Galaxy AI espalha recursos “agente” pelo ecossistema Samsung
A Samsung apresentou o Galaxy Z Fold8, o Z Fold8 Ultra e o Z Flip8 num evento em Londres, ao lado de dois novos relógios e dos seus primeiros óculos inteligentes. Os preços dos três smartphones começam em US$ 1.199 e chegam a US$ 2.099.

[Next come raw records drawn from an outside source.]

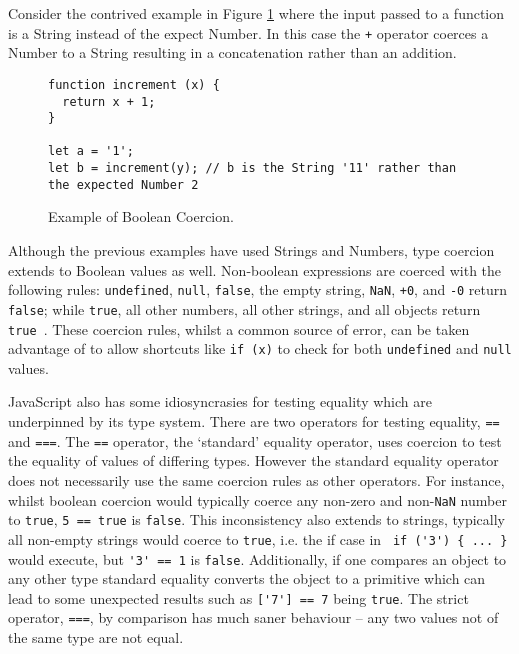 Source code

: \documentclass[]{final_report}
\begin{document}
Consider the contrived example in Figure \ref{fig:js-increment-concat} where the input passed to a function is a String instead of the expect Number. In this case the \lstinline|+| operator coerces a Number to a String resulting in a concatenation rather than an addition.

\begin{figure}[t]
\begin{lstlisting}
function increment (x) {
  return x + 1;
}

let a = '1';
let b = increment(y); // b is the String '11' rather than the expected Number 2
\end{lstlisting}
\caption{\label{fig:js-increment-concat} Example of Boolean Coercion.}
\end{figure} 

Although the previous examples have used Strings and Numbers, type coercion extends to Boolean values as well. Non-boolean expressions are coerced with the following rules: \lstinline|undefined|, \lstinline|null|, \lstinline|false|, the empty string, \lstinline|NaN|, \lstinline|+0|, and \lstinline|-0| return \lstinline|false|; while \lstinline|true|, all other numbers, all other strings, and all objects return \lstinline|true|~\cite{EcmaScript}. These coercion rules, whilst a common source of error, can be taken advantage of to allow shortcuts like \lstinline|if (x)| to check for both \lstinline|undefined| and \lstinline|null| values.

JavaScript also has some idiosyncrasies for testing equality which are underpinned by its type system. There are two operators for testing equality, \lstinline|==| and \lstinline|===|. The \lstinline|==| operator, the `standard' equality operator, uses coercion to test the equality of values of differing types. However the standard equality operator does not necessarily use the same coercion rules as other operators. For instance, whilst boolean coercion would typically coerce any non-zero and non-\lstinline|NaN| number to \lstinline|true|, \lstinline|5 == true| is \lstinline|false|. This inconsistency also extends to strings, typically all non-empty strings would coerce to \lstinline|true|, i.e. the if case in \lstinline| if ('3') { ... }| would execute, but \lstinline|'3' == 1| is \lstinline|false|. Additionally, if one compares an object to any other type standard equality converts the object to a primitive which can lead to some unexpected results such as \lstinline|['7'] == 7| being \lstinline|true|. The strict operator, \lstinline|===|, by comparison has much saner behaviour -- any two values not of the same type are not equal.
\end{document}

TM Roh, presidente da divisão de experiência de dispositivos da companhia, afirmou que o Galaxy AI estará presente em 800 milhões de equipamentos até o fim do ano. A conta inclui novos produtos e modelos antigos que receberão atualização de software. Roh enquadrou a mudança como a transformação da IA em infraestrutura — algo que passa a estar no pano de fundo, e não apenas numa função visível.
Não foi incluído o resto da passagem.